Google’s Settlement Offer Sparks European Debate
A View from Constantine Cannon’s London Office
By James Ashe-Taylor and Ana Rojo Prada
Debate continues over Google’s settlement offer in search and advertising investigation as European Commission indicates that more is needed.
Google and Rupert Murdoch’s News Corp have traded blows publicly following comments by the European Commission indicating that it would reopen its antitrust investigation into Google’s search and advertising business.
Outgoing Competition Commissioner Joaquin Almunia has indicated in interviews over the last week that Google’s proposals to settle the investigation do not fully address the Commission’s concerns.
In an open letter to Almunia, News Corp Chief Executive Robert Thomson called Google “a platform for piracy and malicious networks.” He also alleged that Google deliberately made it difficult to “access information independently and meaningfully,” and that its sudden changes to the ranking and display of search results prejudiced small companies.
These criticisms echo comments made earlier in the year by German publisher Axel Springer, who claimed that publishing houses were “afraid of Google.” A wide range of commentators, from Microsoft to German and French government ministers, have criticised the proposed Google settlement in recent months.
Google has strongly rebutted the allegations made in Mr. Thomson’s letter. In particular, Google has refuted the claim that it acts as “the gatekeeper to the Internet,” pointing to the existence of other popular search engines. Google has also drawn attention to the 222 million webpages that it has erased since 2013 in response to allegations of copyright infringement.
Google asserts that the terms of its proposed settlement with the European Commission include unprecedented and far-reaching changes to its way of doing business. It says that competitors are deliberately disrupting its attempts to negotiate a settlement by recycling alarmist criticisms, whereas Google itself is focused on serving consumers, rather than their websites.

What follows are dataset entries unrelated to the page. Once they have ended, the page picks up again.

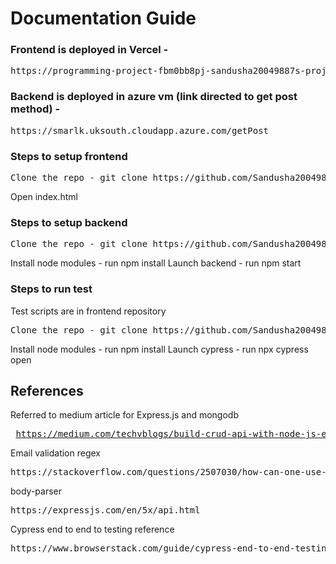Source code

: 
# Documentation Guide
### Frontend is deployed in Vercel -
<pre>
https://programming-project-fbm0bb8pj-sandusha20049887s-projects.vercel.app/login.html
</pre>
### Backend is deployed in azure vm (link directed to get post method) -
<pre>
https://smarlk.uksouth.cloudapp.azure.com/getPost
</pre>

### Steps to setup frontend
<pre>
Clone the repo - git clone https://github.com/Sandusha20049887/ProgrammingProject.git
</pre>
Open index.html

### Steps to setup backend
<pre>
Clone the repo - git clone https://github.com/Sandusha20049887/ProjectGarageMate.git
</pre>
Install node modules - run npm install
Launch backend - run npm start

### Steps to run test
Test scripts are in frontend repository
<pre>
Clone the repo - git clone https://github.com/Sandusha20049887/ProgrammingProject.git
</pre>
Install node modules - run npm install
Launch cypress - run npx cypress open

## References
Referred to medium article for Express.js and mongodb <pre>
https://medium.com/techvblogs/build-crud-api-with-node-js-express-and-mongodb-e3aa58da3915</pre>

Email validation regex 
<pre>https://stackoverflow.com/questions/2507030/how-can-one-use-jquery-to-validate-email-addresses</pre>

body-parser
<pre>https://expressjs.com/en/5x/api.html</pre>

Cypress end to end to testing reference
<pre>https://www.browserstack.com/guide/cypress-end-to-end-testing</pre>


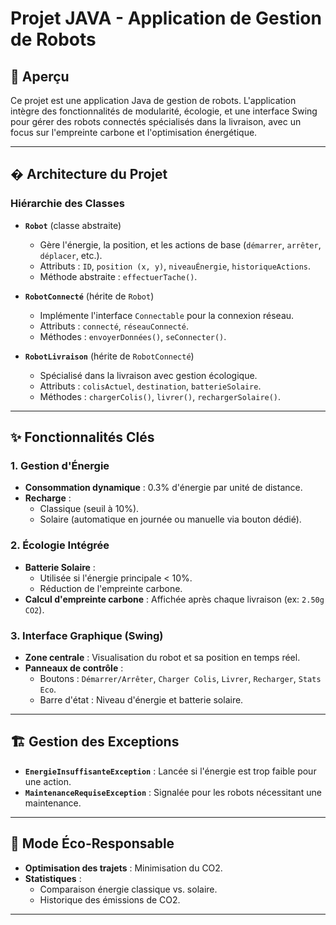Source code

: 
# Projet JAVA - Application de Gestion de Robots

## 📌 Aperçu
Ce projet est une application Java de gestion de robots. L'application intègre des fonctionnalités de modularité, écologie, et une interface Swing pour gérer des robots connectés spécialisés dans la livraison, avec un focus sur l'empreinte carbone et l'optimisation énergétique.

---

## � Architecture du Projet

### Hiérarchie des Classes
- **`Robot`** (classe abstraite)  
  - Gère l'énergie, la position, et les actions de base (`démarrer`, `arrêter`, `déplacer`, etc.).  
  - Attributs : `ID`, `position (x, y)`, `niveauÉnergie`, `historiqueActions`.  
  - Méthode abstraite : `effectuerTache()`.

- **`RobotConnecté`** (hérite de `Robot`)  
  - Implémente l'interface `Connectable` pour la connexion réseau.  
  - Attributs : `connecté`, `réseauConnecté`.  
  - Méthodes : `envoyerDonnées()`, `seConnecter()`.

- **`RobotLivraison`** (hérite de `RobotConnecté`)  
  - Spécialisé dans la livraison avec gestion écologique.  
  - Attributs : `colisActuel`, `destination`, `batterieSolaire`.  
  - Méthodes : `chargerColis()`, `livrer()`, `rechargerSolaire()`.

---

## ✨ Fonctionnalités Clés

### 1. **Gestion d'Énergie**
- **Consommation dynamique** : 0.3% d'énergie par unité de distance.  
- **Recharge** :  
  - Classique (seuil à 10%).  
  - Solaire (automatique en journée ou manuelle via bouton dédié).  

### 2. **Écologie Intégrée**
- **Batterie Solaire** :  
  - Utilisée si l'énergie principale < 10%.  
  - Réduction de l'empreinte carbone.  
- **Calcul d'empreinte carbone** : Affichée après chaque livraison (ex: `2.50g CO2`).  

### 3. **Interface Graphique (Swing)**
- **Zone centrale** : Visualisation du robot et sa position en temps réel.  
- **Panneaux de contrôle** :  
  - Boutons : `Démarrer/Arrêter`, `Charger Colis`, `Livrer`, `Recharger`, `Stats Eco`.  
  - Barre d'état : Niveau d'énergie et batterie solaire.  

---

## 🏗️ Gestion des Exceptions
- **`EnergieInsuffisanteException`** : Lancée si l'énergie est trop faible pour une action.  
- **`MaintenanceRequiseException`** : Signalée pour les robots nécessitant une maintenance.  

---

## 🌱 Mode Éco-Responsable
- **Optimisation des trajets** : Minimisation du CO2.  
- **Statistiques** :  
  - Comparaison énergie classique vs. solaire.  
  - Historique des émissions de CO2.  

---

In an early test of her mettle, the incoming Competition Commissioner, Margrethe Vestager, will have to decide over the next few months whether to settle with Google, issue a formal statement of objections, with a view to making an infringement decision, or drop the case. Ms. Vestager has already told members of the European Parliament that she will not negotiate or compromise on antitrust settlements that do not “fully address” the Commission’s competition concerns, suggesting she may be inclined to take a firm line with Google.